Nomura Research cautions about El Nino, food price surge


Steep rise in food prices can affect the global economy, with particularly devastating effects on poor countries that import most of their food and spend a large share of personal incomes on food.

KUALA LUMPUR: Nomura Research cautions about a possible price surge in food prices due to weather effects while powerful structural supply and demand forces that could drive food prices higher over the next decade.

It said on Tuesday, it may not take much disruption in global food supply to trigger another price surge which, as in 2007-08, could be compounded by feedback loops such as increased hoarding, financial speculation and trade protectionism. 

Nomura highlighted that Chinese renminbi depreciation and concerns over emerging markets growth have contributed to a renewed plunge in global commodity prices, and many soft commodities have not been spared. 

“Yet, some meteorological experts believe that the current El Niño could be among the strongest since records began in 1950, unleashing droughts and floods across the globe,” it cautioned. 

It believed most models underestimated future food demand as they fail to take into account the wide income inequality in the world’s most rapidly developing (and most populated) economies. 

The supply side of the food equation is being constrained by lower agricultural productivity gains and competition for finite available land. 

In its report, it assessed how a steep rise in food prices can affect the global economy, with particularly devastating effects on poor countries that import most of their food and spend a large share of personal incomes on food. 

It warned that such countries may experience a sharp fall in GDP growth, a surge in CPI inflation, worsening fiscal and trade positions, higher interest rates, currency depreciation and widening credit spreads. 

On the other hand, rich countries that are large net exporters of food could benefit. To gauge overall impacts, we have updated the Nomura Food Vulnerability Index (NFVI), first published in 2010, ranking of each of the world’s 80 largest economies in terms of macro exposure. 

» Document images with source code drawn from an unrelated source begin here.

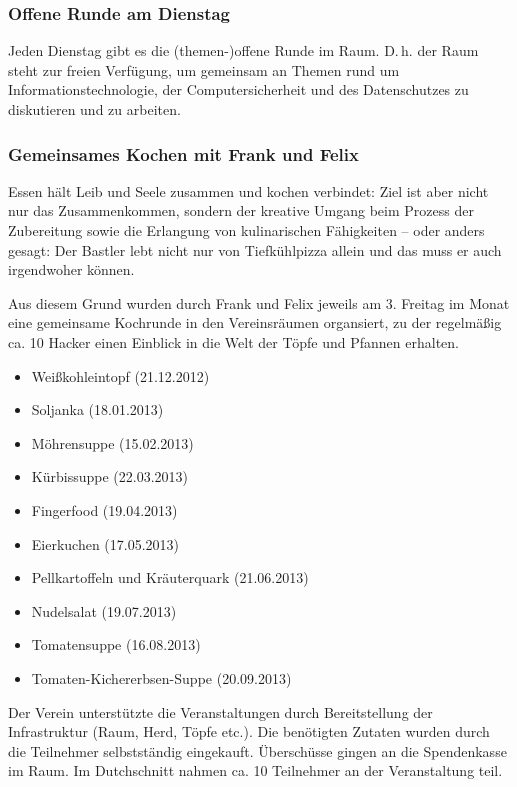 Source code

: \documentclass[10pt,DIV16]{scrartcl}
\begin{document}
\subsubsection{Offene Runde am Dienstag}

Jeden Dienstag gibt es die (themen-)offene Runde im Raum. D.\,h. der Raum
steht zur freien Verfügung, um gemeinsam an Themen rund um
Informationstechnologie, der Computersicherheit und des
Datenschutzes zu diskutieren und zu arbeiten.

\subsubsection{Gemeinsames Kochen mit Frank und Felix}

Essen hält Leib und Seele zusammen und kochen verbindet:
Ziel ist aber nicht nur das Zusammenkommen, sondern der kreative Umgang
beim Prozess der Zubereitung sowie die Erlangung von kulinarischen
Fähigkeiten -- oder anders gesagt: Der Bastler lebt nicht nur von
Tiefkühlpizza allein und das muss er auch irgendwoher können.

Aus diesem Grund wurden durch Frank und Felix jeweils am 3. Freitag
im Monat eine gemeinsame Kochrunde in den Vereinsräumen organsiert,
zu der regelmäßig ca. 10 Hacker einen Einblick in die Welt der Töpfe
und Pfannen erhalten.

\begin{itemize}
	\item Weißkohleintopf (21.12.2012)
	\item Soljanka (18.01.2013)
	\item Möhrensuppe (15.02.2013)
	\item Kürbissuppe (22.03.2013)
	\item Fingerfood (19.04.2013)
	\item Eierkuchen (17.05.2013)
	\item Pellkartoffeln und Kräuterquark (21.06.2013)
	\item Nudelsalat (19.07.2013)
	\item Tomatensuppe (16.08.2013)
	\item Tomaten-Kichererbsen-Suppe (20.09.2013)
\end{itemize}

Der Verein unterstützte die Veranstaltungen durch Bereitstellung der
Infrastruktur (Raum, Herd, Töpfe etc.). Die benötigten Zutaten wurden
durch die Teilnehmer selbstständig eingekauft. Überschüsse gingen an
die Spendenkasse im Raum. Im Dutchschnitt nahmen ca. 10 Teilnehmer an
der Veranstaltung teil.
\end{document}
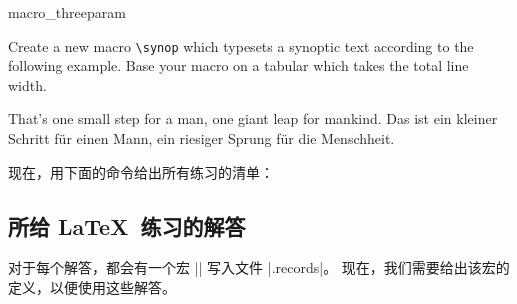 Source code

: \begin{dispExample}
\begin{texercise}{macro_threeparam}
\begin{tcboutputlisting}
\newcommand{\synop}[3]{%
  \begin{tabular}{@{}p{(\linewidth-\tabcolsep*2-\arrayrulewidth)/2}|%
    p{(\linewidth-\tabcolsep*2-\arrayrulewidth)/2}@{}}\hline
  \multicolumn{2}{c}{\bfseries #1}\\\hline
  \multicolumn{1}{c|}{\itshape English}&
  \multicolumn{1}{c}{\itshape German}\\\hline
  #2 & #3
  \end{tabular}}
\end{tcboutputlisting}
\tcbuselistingtext%
Create a new macro \verb+\synop+ which typesets a synoptic text according
to the following example. Base your macro on a tabular which takes the
total line width.\par\smallskip
\begin{tcbwritetemp}
%
{That's one small step for a man, one giant leap for mankind.}%
{Das ist ein kleiner Schritt f\"{u}r einen Mann,
   ein riesiger Sprung f\"{u}r die Menschheit.}
\end{tcbwritetemp}
\tcbusetemplisting\par\smallskip\tcbusetemp%
\end{texercise}
\end{dispExample}

\begin{dispListing}
\tcbstoprecording
\end{dispListing}
\tcbusetemp

\bigskip

现在，用下面的命令给出所有练习的清单：

\begin{dispListing}
\end{dispListing}
\tcbusetemp

\clearpage
\subsection{所给 \LaTeX\ 练习的解答}

对于每个解答，都会有一个宏 |\processsol| 写入文件 |\jobname.records|。
现在，我们需要给出该宏的定义，以便使用这些解答。

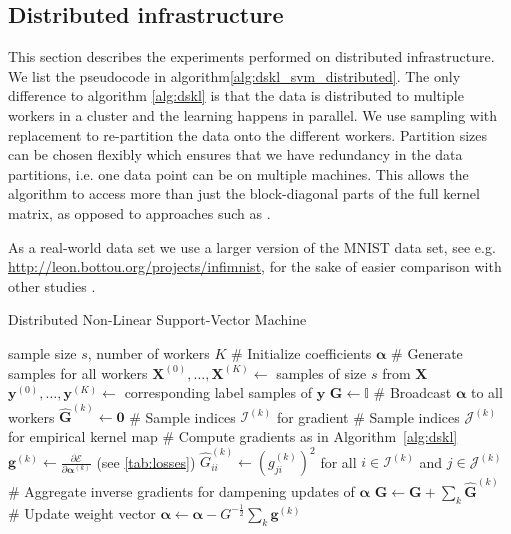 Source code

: \documentclass{article} %
\newcommand{\va}{\boldsymbol{\alpha}}
\renewcommand{\vec}[1]{\mathbf{#1}}
\begin{document}
\subsection{Distributed infrastructure}\label{sec:distributed}
This section describes the experiments performed on distributed infrastructure. We list the pseudocode in algorithm\autoref{alg:dskl_svm_distributed}. The only difference to algorithm \autoref{alg:dskl} is that the data is distributed to multiple workers in a cluster and the learning happens in parallel. We use sampling with replacement to re-partition the data onto the different workers. Partition sizes can be chosen flexibly which ensures that we have redundancy in the data partitions, i.e. one data point can be on multiple machines. This allows the algorithm to access more than just the block-diagonal parts of the full kernel matrix, as opposed to approaches such as \cite{Deisenroth2015}. 

As a real-world data set we use a larger version of the MNIST data set, see e.g. \url{http://leon.bottou.org/projects/infimnist}, for the sake of easier comparison with other studies \cite{Lu2014, Dai2014}.

\begin{algorithm}
  \begin{algorithmic}[1]
    \caption{Distributed Non-Linear Support-Vector Machine\label{alg:dskl_svm_distributed}}
      \REQUIRE sample size $s$, number of workers $K$
   \STATE \# Initialize coefficients $\va$
      \STATE \# Generate samples for all workers
      \STATE $\vec{X}^{(0)},\dots,\vec{X}^{(K)} \leftarrow$ samples of size $s$ from $\vec{X}$
      \STATE $\vec{y}^{(0)},\dots,\vec{y}^{(K)} \leftarrow$ corresponding label samples of $\vec{y}$
      \STATE $\vec{G} \leftarrow \mathbb{I}$
      	    \STATE \# Broadcast $\va$ to all workers
		\STATE $\hat{\vec{G}}^{(k)} \leftarrow \mathbf{0}$
		\STATE \# Sample indices $\mathcal{I}^{(k)}$ for gradient 
		\STATE \# Sample indices $\mathcal{J}^{(k)}$ for empirical kernel map
		\STATE \# Compute gradients as in Algorithm~\autoref{alg:dskl}
		\STATE $\vec{g}^{(k)} \gets \frac{\partial \mathcal{E}}{\partial\va^{(k)}}$ (see \autoref{tab:losses})
		\STATE $\hat{G}_{ii}^{(k)} \leftarrow \left(g^{(k)}_{ji}\right)^2$ for all $i \in\mathcal{I}^{(k)}$ and $j\in\mathcal{J}^{(k)}$
	    \ENDFOR
	\STATE \# Aggregate inverse gradients for dampening updates of $\va$
        	\STATE $\vec{G} \leftarrow \vec{G} + \sum_k \hat{\vec{G}}^{(k)}$     
	\STATE \# Update weight vector 
        \STATE $\va \leftarrow \va - G^{-\frac{1}{2}} \sum_k \vec{g}^{(k)}$
      \ENDWHILE
  \end{algorithmic}
\end{algorithm}
\end{document}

In terms of relatively large economies (2014 nominal GDP of at least US$150bil), the 30 most vulnerable include Bangladesh, Algeria, Egypt, Nigeria, Pakistan, Philippines, Kazakhstan, Hong Kong, Saudi Arabia, Russia, Indonesia, China, India, Mexico and Portugal. Unsurprisingly, the vast majority are developing economies. 

At the other extreme possible beneficiaries include New Zealand, Uruguay, the Netherlands, Argentina and Norway. 

Equity strategy

Fortunately for equity investors, the most vulnerable world markets to a food inflation shock lay largely outside the asset class’ mainstream benchmarks and are concentrated mostly in the more exotic “Frontier Market” equity category. 

That said, food price risks are material for emerging markets (EM) investors (especially in EEMEA); plus, even in markets more insulated overall, sector-level exposure – positive and negative – may still be material and actionable. 

At the country level and below, two principal considerations dictate our assessment of food price-related equity-market risks and opportunities: 1) top-down market-wide risk premia, and 2) bottom-up corporate earnings impacts (direct and indirect). 

Market-wide equity risk premia appear most vulnerable to a food price shock in the more richly valued equity markets of India, the Philippines, South Africa, Egypt and Mexico; and overall Consumer Discretionary-sector earnings vulnerabilities appear most glaring in (again) India, Indonesia, Malaysia, the Mediterranean (including EMs Greece and Turkey), (again) South Africa, (again) Mexico, as well as Chile and Brazil. 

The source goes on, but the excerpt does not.